DATA FOR ANALYSIS -
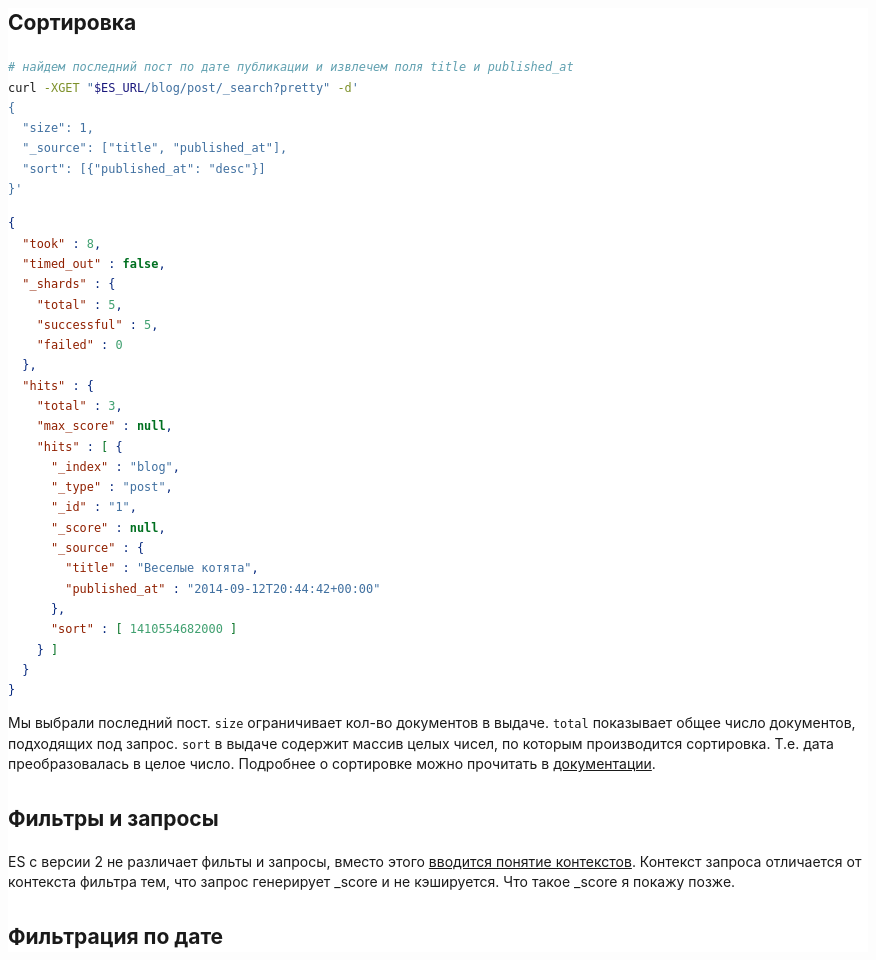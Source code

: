 ## Сортировка

```bash
# найдем последний пост по дате публикации и извлечем поля title и published_at
curl -XGET "$ES_URL/blog/post/_search?pretty" -d'
{
  "size": 1,
  "_source": ["title", "published_at"],
  "sort": [{"published_at": "desc"}]
}'
```
```json
{
  "took" : 8,
  "timed_out" : false,
  "_shards" : {
    "total" : 5,
    "successful" : 5,
    "failed" : 0
  },
  "hits" : {
    "total" : 3,
    "max_score" : null,
    "hits" : [ {
      "_index" : "blog",
      "_type" : "post",
      "_id" : "1",
      "_score" : null,
      "_source" : {
        "title" : "Веселые котята",
        "published_at" : "2014-09-12T20:44:42+00:00"
      },
      "sort" : [ 1410554682000 ]
    } ]
  }
}
```

Мы выбрали последний пост. `size` ограничивает кол-во документов в выдаче. `total` показывает общее число документов, подходящих под запрос.  `sort` в выдаче содержит массив целых чисел, по которым производится сортировка. Т.е. дата преобразовалась в целое число. Подробнее о сортировке можно прочитать в [документации](https://www.elastic.co/guide/en/elasticsearch/reference/current/search-request-sort.html#search-request-sort).

## Фильтры и запросы

ES с версии 2 не различает фильты и запросы, вместо этого [вводится понятие контекстов](https://www.elastic.co/guide/en/elasticsearch/reference/current/query-filter-context.html).
Контекст запроса отличается от контекста фильтра тем, что запрос генерирует _score и не кэшируется. Что такое _score я покажу позже.

## Фильтрация по дате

WHAT YOU NEED TO DO - Please reproduce all the material exactly. Pictures stay out of the copy.

RESULT OF THIS EXERCISE -
Source code

: ## Сортировка

```bash
# найдем последний пост по дате публикации и извлечем поля title и published_at
curl -XGET "$ES_URL/blog/post/_search?pretty" -d'
{
  "size": 1,
  "_source": ["title", "published_at"],
  "sort": [{"published_at": "desc"}]
}'
```
```json
{
  "took" : 8,
  "timed_out" : false,
  "_shards" : {
    "total" : 5,
    "successful" : 5,
    "failed" : 0
  },
  "hits" : {
    "total" : 3,
    "max_score" : null,
    "hits" : [ {
      "_index" : "blog",
      "_type" : "post",
      "_id" : "1",
      "_score" : null,
      "_source" : {
        "title" : "Веселые котята",
        "published_at" : "2014-09-12T20:44:42+00:00"
      },
      "sort" : [ 1410554682000 ]
    } ]
  }
}
```

Мы выбрали последний пост. `size` ограничивает кол-во документов в выдаче. `total` показывает общее число документов, подходящих под запрос.  `sort` в выдаче содержит массив целых чисел, по которым производится сортировка. Т.е. дата преобразовалась в целое число. Подробнее о сортировке можно прочитать в [документации](https://www.elastic.co/guide/en/elasticsearch/reference/current/search-request-sort.html#search-request-sort).

## Фильтры и запросы

ES с версии 2 не различает фильты и запросы, вместо этого [вводится понятие контекстов](https://www.elastic.co/guide/en/elasticsearch/reference/current/query-filter-context.html).
Контекст запроса отличается от контекста фильтра тем, что запрос генерирует _score и не кэшируется. Что такое _score я покажу позже.

## Фильтрация по дате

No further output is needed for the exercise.